### Information supplied
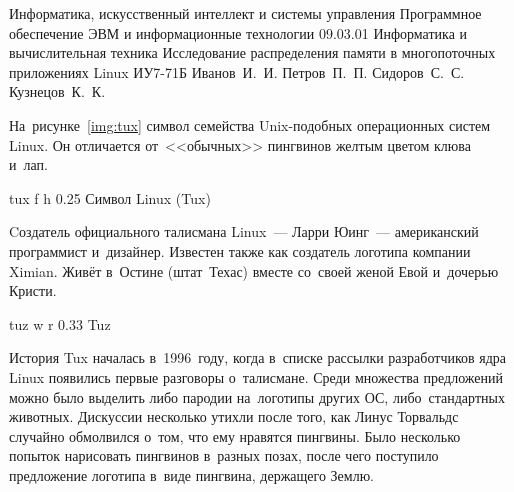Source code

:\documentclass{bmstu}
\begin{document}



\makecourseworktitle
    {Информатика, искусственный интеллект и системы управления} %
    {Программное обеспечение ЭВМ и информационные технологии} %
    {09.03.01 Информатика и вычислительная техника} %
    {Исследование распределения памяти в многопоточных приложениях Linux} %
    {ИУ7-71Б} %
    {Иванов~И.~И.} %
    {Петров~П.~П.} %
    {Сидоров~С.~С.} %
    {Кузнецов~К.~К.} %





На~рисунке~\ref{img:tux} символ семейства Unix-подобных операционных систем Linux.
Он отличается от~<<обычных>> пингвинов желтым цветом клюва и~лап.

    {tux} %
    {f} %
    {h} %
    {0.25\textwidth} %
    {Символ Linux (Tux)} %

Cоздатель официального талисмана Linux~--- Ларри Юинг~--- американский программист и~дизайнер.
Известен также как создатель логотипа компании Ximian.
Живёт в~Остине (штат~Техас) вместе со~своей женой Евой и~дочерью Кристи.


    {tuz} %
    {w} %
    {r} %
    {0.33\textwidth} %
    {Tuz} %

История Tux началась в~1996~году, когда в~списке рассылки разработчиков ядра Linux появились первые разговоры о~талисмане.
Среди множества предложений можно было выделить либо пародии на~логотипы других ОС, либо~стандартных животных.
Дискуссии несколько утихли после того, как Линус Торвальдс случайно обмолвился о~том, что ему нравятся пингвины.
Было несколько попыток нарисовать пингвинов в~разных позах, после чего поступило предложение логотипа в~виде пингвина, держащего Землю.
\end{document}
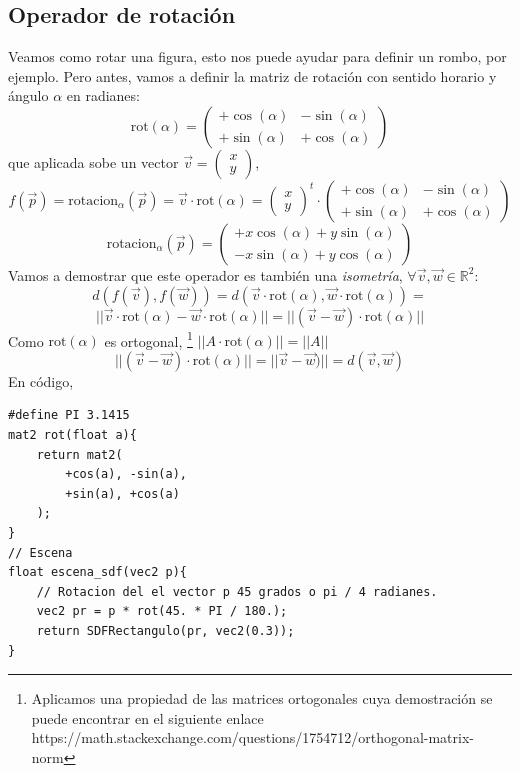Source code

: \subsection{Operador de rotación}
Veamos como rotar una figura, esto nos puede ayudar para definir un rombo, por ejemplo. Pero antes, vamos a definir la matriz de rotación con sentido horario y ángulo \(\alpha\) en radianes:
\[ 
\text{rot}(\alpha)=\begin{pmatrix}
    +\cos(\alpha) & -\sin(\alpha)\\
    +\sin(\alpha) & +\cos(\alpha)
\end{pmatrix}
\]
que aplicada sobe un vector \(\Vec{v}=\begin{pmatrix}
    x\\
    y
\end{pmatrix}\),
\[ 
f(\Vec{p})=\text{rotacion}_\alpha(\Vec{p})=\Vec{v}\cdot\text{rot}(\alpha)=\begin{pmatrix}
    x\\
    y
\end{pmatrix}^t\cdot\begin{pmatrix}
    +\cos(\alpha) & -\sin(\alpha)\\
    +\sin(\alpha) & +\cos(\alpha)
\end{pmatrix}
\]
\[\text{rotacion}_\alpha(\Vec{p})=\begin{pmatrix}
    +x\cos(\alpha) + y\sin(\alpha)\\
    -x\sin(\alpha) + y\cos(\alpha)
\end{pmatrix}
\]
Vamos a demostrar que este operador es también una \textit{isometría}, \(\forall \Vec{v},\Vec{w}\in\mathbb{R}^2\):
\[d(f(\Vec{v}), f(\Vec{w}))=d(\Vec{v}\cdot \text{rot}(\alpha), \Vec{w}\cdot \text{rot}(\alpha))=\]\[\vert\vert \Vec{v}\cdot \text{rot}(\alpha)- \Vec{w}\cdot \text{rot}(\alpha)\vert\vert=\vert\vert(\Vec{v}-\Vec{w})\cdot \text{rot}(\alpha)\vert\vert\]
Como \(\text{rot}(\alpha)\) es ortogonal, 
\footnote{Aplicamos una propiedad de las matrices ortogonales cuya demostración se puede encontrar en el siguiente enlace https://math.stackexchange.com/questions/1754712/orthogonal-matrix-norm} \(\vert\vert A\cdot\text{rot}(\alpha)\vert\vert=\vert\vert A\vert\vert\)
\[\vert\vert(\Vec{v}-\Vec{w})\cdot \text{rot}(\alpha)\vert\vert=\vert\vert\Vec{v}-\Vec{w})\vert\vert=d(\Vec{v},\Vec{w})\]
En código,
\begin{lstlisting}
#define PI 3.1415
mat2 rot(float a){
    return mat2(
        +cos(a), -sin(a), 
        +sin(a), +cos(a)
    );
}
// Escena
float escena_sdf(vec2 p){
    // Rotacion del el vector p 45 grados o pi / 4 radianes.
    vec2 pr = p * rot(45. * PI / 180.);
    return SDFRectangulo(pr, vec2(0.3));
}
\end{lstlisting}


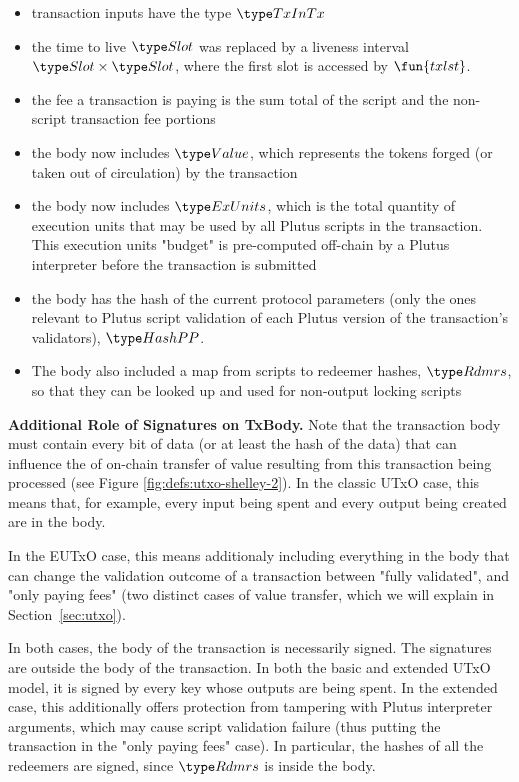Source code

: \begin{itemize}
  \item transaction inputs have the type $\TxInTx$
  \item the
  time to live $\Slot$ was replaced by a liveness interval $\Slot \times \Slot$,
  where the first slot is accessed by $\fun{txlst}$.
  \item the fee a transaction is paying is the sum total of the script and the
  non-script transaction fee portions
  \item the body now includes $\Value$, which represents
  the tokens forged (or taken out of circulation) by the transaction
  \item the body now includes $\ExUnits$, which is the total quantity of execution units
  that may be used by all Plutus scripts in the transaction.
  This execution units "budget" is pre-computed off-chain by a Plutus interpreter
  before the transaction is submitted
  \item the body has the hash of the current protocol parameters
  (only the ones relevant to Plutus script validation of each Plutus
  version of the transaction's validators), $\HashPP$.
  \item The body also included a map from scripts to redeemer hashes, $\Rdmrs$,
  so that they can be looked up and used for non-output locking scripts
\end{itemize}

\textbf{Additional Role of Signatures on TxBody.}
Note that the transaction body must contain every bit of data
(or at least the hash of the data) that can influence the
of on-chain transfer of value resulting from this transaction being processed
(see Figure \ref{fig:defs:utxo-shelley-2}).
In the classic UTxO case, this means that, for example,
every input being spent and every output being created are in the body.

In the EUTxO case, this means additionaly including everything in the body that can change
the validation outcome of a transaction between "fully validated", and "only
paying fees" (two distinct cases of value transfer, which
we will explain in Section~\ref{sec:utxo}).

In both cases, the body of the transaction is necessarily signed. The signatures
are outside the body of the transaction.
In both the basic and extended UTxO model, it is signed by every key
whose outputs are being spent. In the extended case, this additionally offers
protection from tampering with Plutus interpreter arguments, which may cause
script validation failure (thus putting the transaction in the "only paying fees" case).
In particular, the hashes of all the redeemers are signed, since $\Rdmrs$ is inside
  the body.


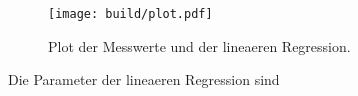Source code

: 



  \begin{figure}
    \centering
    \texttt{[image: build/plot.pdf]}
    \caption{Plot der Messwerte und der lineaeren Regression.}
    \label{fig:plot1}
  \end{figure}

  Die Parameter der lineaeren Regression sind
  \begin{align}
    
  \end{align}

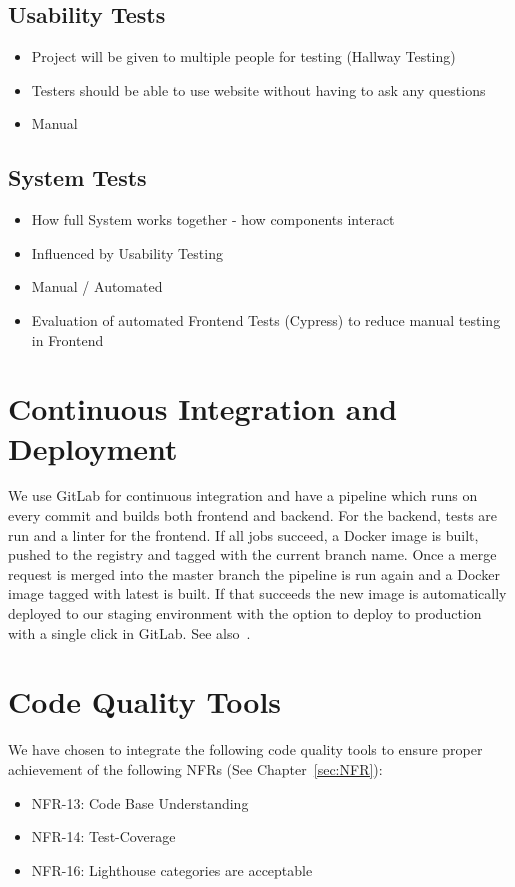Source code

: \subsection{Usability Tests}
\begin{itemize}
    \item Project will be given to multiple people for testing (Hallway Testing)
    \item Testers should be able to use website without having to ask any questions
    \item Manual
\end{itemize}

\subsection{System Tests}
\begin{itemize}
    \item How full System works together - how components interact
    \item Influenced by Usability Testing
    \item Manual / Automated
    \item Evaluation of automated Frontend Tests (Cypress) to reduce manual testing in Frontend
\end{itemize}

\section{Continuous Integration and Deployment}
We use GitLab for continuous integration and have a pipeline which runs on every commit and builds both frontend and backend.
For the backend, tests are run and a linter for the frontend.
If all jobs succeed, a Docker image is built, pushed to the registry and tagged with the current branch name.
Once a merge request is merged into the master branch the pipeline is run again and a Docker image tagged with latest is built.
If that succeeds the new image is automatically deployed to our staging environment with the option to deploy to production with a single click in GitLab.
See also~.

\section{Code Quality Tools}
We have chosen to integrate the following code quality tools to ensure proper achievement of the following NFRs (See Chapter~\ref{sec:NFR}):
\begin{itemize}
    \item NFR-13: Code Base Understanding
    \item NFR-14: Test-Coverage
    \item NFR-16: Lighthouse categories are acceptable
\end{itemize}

### Task goal
Show the lines in the entries above that include the string "signed".

### Answer box
In both cases, the body of the transaction is necessarily signed. The signatures
In both the basic and extended UTxO model, it is signed by every key
In particular, the hashes of all the redeemers are signed, since $\Rdmrs$ is inside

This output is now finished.